According to Ygoal, the 4IR brings technological advances that are changing the nature of work.
“This rapidly changing landscape requires young people to develop 21st-century skills in order to adapt and thrive not only in the Philippines, but as part of the Asean Economic Community (AEC), which aspires to be the fourth largest economic bloc by 2030. Are the Filipino youth ready?,” the consultancy firm’s statement said.
Citing data from the Philippine Statistics Authority (PSA), Ygoal noted that the country’s median age is 23 years old and Filipinos aged 15 to 34 make up over 45.1 percent of the country’s labor force.
To help Filipino youth take advantage of opportunities in the 4IR, the AYC, a regional youth-empowerment program based in Singapore, launched on September 17 its presence in the Philippines through Ygoal.
For its initial campaign, the AYC Philippines will hold a three-day pilot boot camp in November. This will serve as an avenue to develop design thinking, creative collaboration, leadership and community development.
The program will also provide the participants opportunity to practice their learning through community immersion with social entrepreneurs or to apply for internship in AYC’s partner companies in the Philippines and other Association of Southeast Asian Nations (Asean) countries.
Though it is not part of the Asean Ministerial Sectoral bodies, the AYC promotes Asean community building as a youth-led civic initiative.
“Formal structures have constraints that prevent agility and tolerance in the fail-learn cycle. We are discovering how trust networks are more effective in moving forward to create synergies that achieve our vision for youth empowerment,” AYC Executive Director Lei Motilla said.
The AYC claims it promotes the idea that young people can develop 21st-century skills and be competitive in the region if they are bridging leaders first in their local communities.
AYC emphasizes the need to facilitate understanding and relevance of the SDGs articulated by local youth themselves and not by privileged outsiders.
“We have to empower young people to gain skills ready for emerging industries in Asean, without leaving behind youth in local communities with limited access to opportunities,” AYC Program Chairman Delane Lim was quoted in the statement as saying.
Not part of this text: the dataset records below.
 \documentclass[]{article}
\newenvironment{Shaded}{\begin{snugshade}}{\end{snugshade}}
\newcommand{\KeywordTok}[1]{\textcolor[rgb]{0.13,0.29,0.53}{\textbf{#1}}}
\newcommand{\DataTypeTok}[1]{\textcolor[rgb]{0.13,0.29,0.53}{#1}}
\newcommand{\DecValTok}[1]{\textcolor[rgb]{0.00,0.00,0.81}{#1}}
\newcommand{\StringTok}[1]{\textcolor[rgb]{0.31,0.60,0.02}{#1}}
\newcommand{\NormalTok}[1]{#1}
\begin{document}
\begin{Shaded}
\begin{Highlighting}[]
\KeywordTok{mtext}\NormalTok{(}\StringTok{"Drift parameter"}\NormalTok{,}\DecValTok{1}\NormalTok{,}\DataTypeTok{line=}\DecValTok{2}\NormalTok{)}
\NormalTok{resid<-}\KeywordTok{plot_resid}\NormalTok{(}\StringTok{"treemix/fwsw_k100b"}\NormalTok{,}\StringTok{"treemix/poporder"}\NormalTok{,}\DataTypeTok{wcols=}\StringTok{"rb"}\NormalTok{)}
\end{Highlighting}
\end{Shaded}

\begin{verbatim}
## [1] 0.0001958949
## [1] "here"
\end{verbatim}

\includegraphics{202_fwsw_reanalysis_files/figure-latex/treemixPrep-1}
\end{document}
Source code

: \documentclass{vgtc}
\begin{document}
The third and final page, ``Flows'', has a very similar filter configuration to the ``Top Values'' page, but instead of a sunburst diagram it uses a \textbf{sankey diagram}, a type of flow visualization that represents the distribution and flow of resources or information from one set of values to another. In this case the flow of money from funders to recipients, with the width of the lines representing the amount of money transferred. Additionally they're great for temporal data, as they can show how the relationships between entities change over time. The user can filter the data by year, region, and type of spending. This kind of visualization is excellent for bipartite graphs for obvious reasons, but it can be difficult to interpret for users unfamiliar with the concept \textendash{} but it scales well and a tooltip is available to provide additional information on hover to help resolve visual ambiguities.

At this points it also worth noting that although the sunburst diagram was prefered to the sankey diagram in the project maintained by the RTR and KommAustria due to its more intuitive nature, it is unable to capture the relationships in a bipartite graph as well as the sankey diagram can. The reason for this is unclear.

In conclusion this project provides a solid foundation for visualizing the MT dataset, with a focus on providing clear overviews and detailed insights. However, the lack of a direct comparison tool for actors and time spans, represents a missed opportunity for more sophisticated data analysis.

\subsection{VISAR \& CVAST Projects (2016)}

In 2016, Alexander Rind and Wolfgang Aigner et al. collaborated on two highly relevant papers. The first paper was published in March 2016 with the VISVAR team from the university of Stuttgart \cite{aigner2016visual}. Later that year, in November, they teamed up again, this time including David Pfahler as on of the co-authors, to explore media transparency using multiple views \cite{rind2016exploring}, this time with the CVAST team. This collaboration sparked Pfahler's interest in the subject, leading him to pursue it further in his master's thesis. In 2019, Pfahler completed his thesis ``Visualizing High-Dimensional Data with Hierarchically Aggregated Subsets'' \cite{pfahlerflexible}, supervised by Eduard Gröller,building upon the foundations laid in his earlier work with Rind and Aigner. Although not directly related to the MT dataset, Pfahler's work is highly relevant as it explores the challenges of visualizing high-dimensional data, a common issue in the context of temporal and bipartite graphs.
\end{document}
Lim, a youth development advocate from Singapore, is one of those who saw emerging challenges in youth development and decided to take action. He mobilized his network in the public and private sector across the region to gather resources and form a youth-empowerment initiative for the 2018 Singapore Asean Chairmanship. “If we want young people with great ideas and solutions to scale, we need to build a strong base of a self-organized [AYC], to enable horizontal learning and cross-cultural collaboration,” Muhammad Faishal Ibrahim, Singapore’s Senior Parliamentary Secretary for Family and Social Development and Education, said.
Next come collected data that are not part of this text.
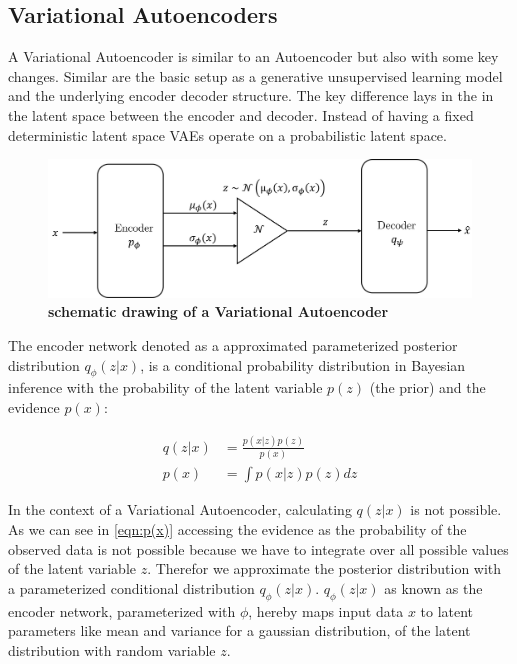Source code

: \subsection{Variational Autoencoders}\label{sec:VAE}


A Variational Autoencoder is similar to an Autoencoder but also with some key changes. Similar are the basic setup as a generative unsupervised learning model and the underlying encoder decoder structure. The key difference lays in the in the latent space between the encoder and decoder. Instead of having a fixed deterministic latent space VAEs operate on a probabilistic latent space.
\begin{figure}
    \centering
    \includegraphics[width=0.7\linewidth]{figures/background/VAE.png}
    \caption[Variational Autoencoder schematics]{\textbf{schematic drawing of a Variational Autoencoder}}
    \label{fig:Variational_Autoencoder_schematics}
\end{figure}

The encoder network denoted as a approximated parameterized posterior distribution $q_\phi(z|x)$, is a conditional probability distribution in Bayesian inference with the probability of the latent variable $p(z)$ (the prior) and the evidence $p(x)$: 

\begin{align}
	q(z|x) &= \frac{p(x|z) p(z)}{p(x)} \label{eqn:Bayesian-inference}\\
	p(x) &= \int p(x|z)p(z) dz \label{eqn:p(x)}
\end{align}

In the context of a Variational Autoencoder, calculating $q(z|x)$ is not possible. As we can see in \eqref{eqn:p(x)} accessing the evidence as the probability of the observed data is not possible because we have to integrate over all possible values of the latent variable $z$. Therefor we approximate the posterior distribution with a parameterized conditional distribution $q_\phi(z|x)$. $q_\phi(z|x)$ as known as the encoder network, parameterized with $\phi$, hereby maps input data $x$ to latent parameters like mean and variance for a gaussian distribution, of the latent distribution with random variable $z$. 

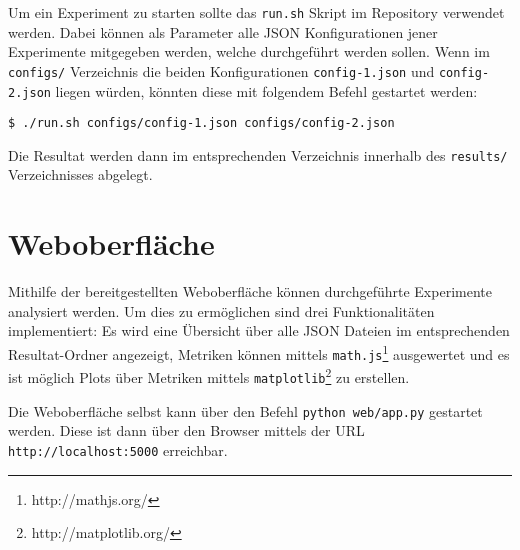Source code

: \begin{appendices}
Um ein Experiment zu starten sollte das \texttt{run.sh} Skript im Repository verwendet werden. Dabei können als Parameter alle JSON Konfigurationen jener Experimente mitgegeben werden, welche durchgeführt werden sollen. Wenn im \texttt{configs/} Verzeichnis die beiden Konfigurationen \texttt{config-1.json} und \texttt{config-2.json} liegen würden, könnten diese mit folgendem Befehl gestartet werden:

\begin{lstlisting}[frame=none]
$ ./run.sh configs/config-1.json configs/config-2.json
\end{lstlisting}

Die Resultat werden dann im entsprechenden Verzeichnis innerhalb des \texttt{results/} Verzeichnisses abgelegt.

\section{Weboberfläche}
Mithilfe der bereitgestellten Weboberfläche können durchgeführte Experimente analysiert werden. Um dies zu ermöglichen sind drei Funktionalitäten implementiert: Es wird eine Übersicht über alle JSON Dateien im entsprechenden Resultat-Ordner angezeigt, Metriken können mittels \texttt{math.js}\footnote{http://mathjs.org/} ausgewertet und es ist möglich Plots über Metriken mittels \texttt{matplotlib}\footnote{http://matplotlib.org/} zu erstellen.

Die Weboberfläche selbst kann über den Befehl \texttt{python web/app.py} gestartet werden. Diese ist dann über den Browser mittels der URL \texttt{http://localhost:5000} erreichbar.

\end{appendices}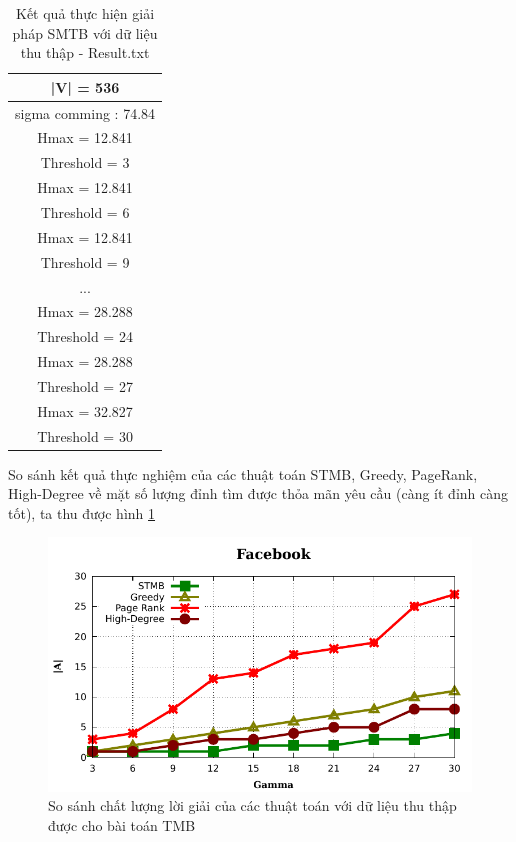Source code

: \begin{itemize}
	\begin{table} [!htp]
		\centering
		\begin{tabular}{|c|}
			\hline
			|V| = 536\\
			\hline
			sigma comming : 74.84\\
			\hline
			Hmax = 12.841\\
			\hline
			Threshold = 3\\
			\hline
			Hmax = 12.841\\
			\hline
			Threshold = 6\\
			\hline
			Hmax = 12.841\\
			\hline
			Threshold = 9\\
			\hline
			...\\
			\hline
			Hmax = 28.288\\
			\hline
			Threshold = 24\\
			\hline
			Hmax = 28.288\\
			\hline
			Threshold = 27\\
			\hline
			Hmax = 32.827\\
			\hline
			Threshold = 30\\
			\hline 
		\end{tabular}
		\caption{Kết quả thực hiện giải pháp SMTB với dữ liệu thu thập - Result.txt}
		\label{bang4_7} 
	\end{table}
So sánh kết quả thực nghiệm của các thuật toán STMB, Greedy, PageRank, High-Degree về mặt số lượng đỉnh tìm được thỏa mãn yêu cầu (càng ít đỉnh càng tốt), ta thu được hình \ref{realData_TMB}
	\begin{center}
		\begin{figure}[H]
			\begin{center}
				\includegraphics [scale=1]{picture/Facebook}
			\end{center}
			\caption{So sánh chất lượng lời giải của các thuật toán với dữ liệu thu thập được cho bài toán TMB}
			\label{realData_TMB}
		\end{figure}
	\end{center}


\end{itemize}
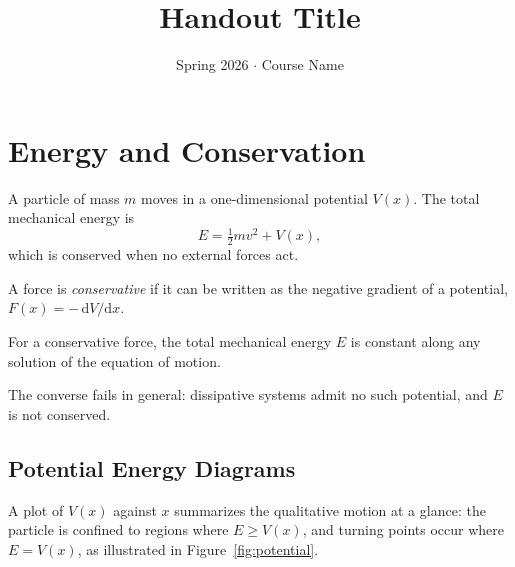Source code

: \documentclass[11pt]{article}
\title{Handout Title}
\date{Spring 2026 $\cdot$ Course Name}
\begin{document}
\maketitle


\section{Energy and Conservation}

A particle of mass $m$ moves in a one-dimensional potential
$V(x)$. The total mechanical energy is
\begin{equation}
  E = \tfrac{1}{2} m v^2 + V(x),
\end{equation}
which is conserved when no external forces act.

\begin{important}
\begin{definition}
A force is \emph{conservative} if it can be written as the
negative gradient of a potential, $F(x) = -\,\mathrm{d}V/\mathrm{d}x$.
\end{definition}
\end{important}

\begin{mainresult}
\begin{theorem}
For a conservative force, the total mechanical energy $E$ is
constant along any solution of the equation of motion.
\end{theorem}
\end{mainresult}

\begin{remark}
The converse fails in general: dissipative systems admit no
such potential, and $E$ is not conserved.
\end{remark}

\subsection{Potential Energy Diagrams}

A plot of $V(x)$ against $x$ summarizes the qualitative motion at a
glance: the particle is confined to regions where $E \ge V(x)$, and
turning points occur where $E = V(x)$, as illustrated in
Figure~\ref{fig:potential}.
\end{document}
Thus, the strategy of AYC is to establish its presence across Asean countries by collaborating with the public and private sector “with a common goal of empowering the Asean youth as partners for sustainable growth.”
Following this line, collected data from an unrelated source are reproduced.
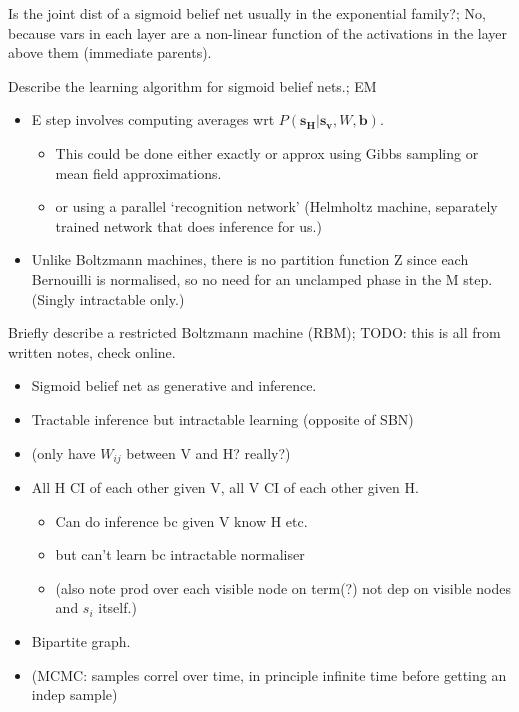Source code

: \documentclass{article}
\begin{document}
Is the joint dist of a sigmoid belief net usually in the exponential family?; No, because vars in each layer are a non-linear function of the activations in the layer above them (immediate parents).

Describe the learning algorithm for sigmoid belief nets.; EM \begin{itemize} \item E step involves computing averages wrt $P(\mathbf{s_H | s_v}, W, \mathbf{b})$.  \begin{itemize} \item This could be done either exactly or approx using Gibbs sampling or mean field approximations. \item or using a parallel `recognition network' (Helmholtz machine, separately trained network that does inference for us.) \end{itemize} \item Unlike Boltzmann machines, there is no partition function Z since each Bernouilli is normalised, so no need for an unclamped phase in the M step. (Singly intractable only.) \end{itemize}

Briefly describe a restricted Boltzmann machine (RBM); TODO: this is all from written notes, check online. \begin{itemize} \item Sigmoid belief net as generative and inference. \item Tractable inference but intractable learning (opposite of SBN) \item (only have $W_{ij}$ between V and H? really?) \item All H CI of each other given V, all V CI of each other given H. \begin{itemize} \item Can do inference bc given V know H etc. \item but can't learn bc intractable normaliser \item (also note prod over each visible node on term(?) not dep on visible nodes and $s_i$ itself.) \end{itemize} \item Bipartite graph. \item (MCMC: samples correl over time, in principle infinite time before getting an indep sample) \end{itemize}
\end{document}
“The ecosystem approach with an entrepreneurial model is designed to provide incentives that sustain youth organizing as a common base to support SDG advocacy operations in the region, while encouraging grit to constantly learn, unlearn and relearn to collaborate creatively at doing good beyond good intentions for the Asean community.”
“AYC in the Philippines aims to empower youth to be #AseanReady by enabling opportunities to increase employability and develop entrepreneurship among Asean youth by integrating 21st-century skills with leadership practice in community development,” AYC Ygoal President Ireneo G. Demecais Jr. said.
To be guided and aligned with existing initiatives for 21st-century skills in the 4IR, youth empowerment and Asean community building, the AYC actively seeks the mentorship of a network of enablers to coordinate its efforts across regional organizations, such as the Asean Foundation, UN Asia-Pacific youth interagency network and the Ramon Magsaysay Awards Foundation (RMAF) Inc.
According to Motilla, the AYC is also establishing a mentoring partnership with RMAF to ensure the generation of emerging leaders in Asean is guided by “change-makers” across the region who have grounded years of experience in social development.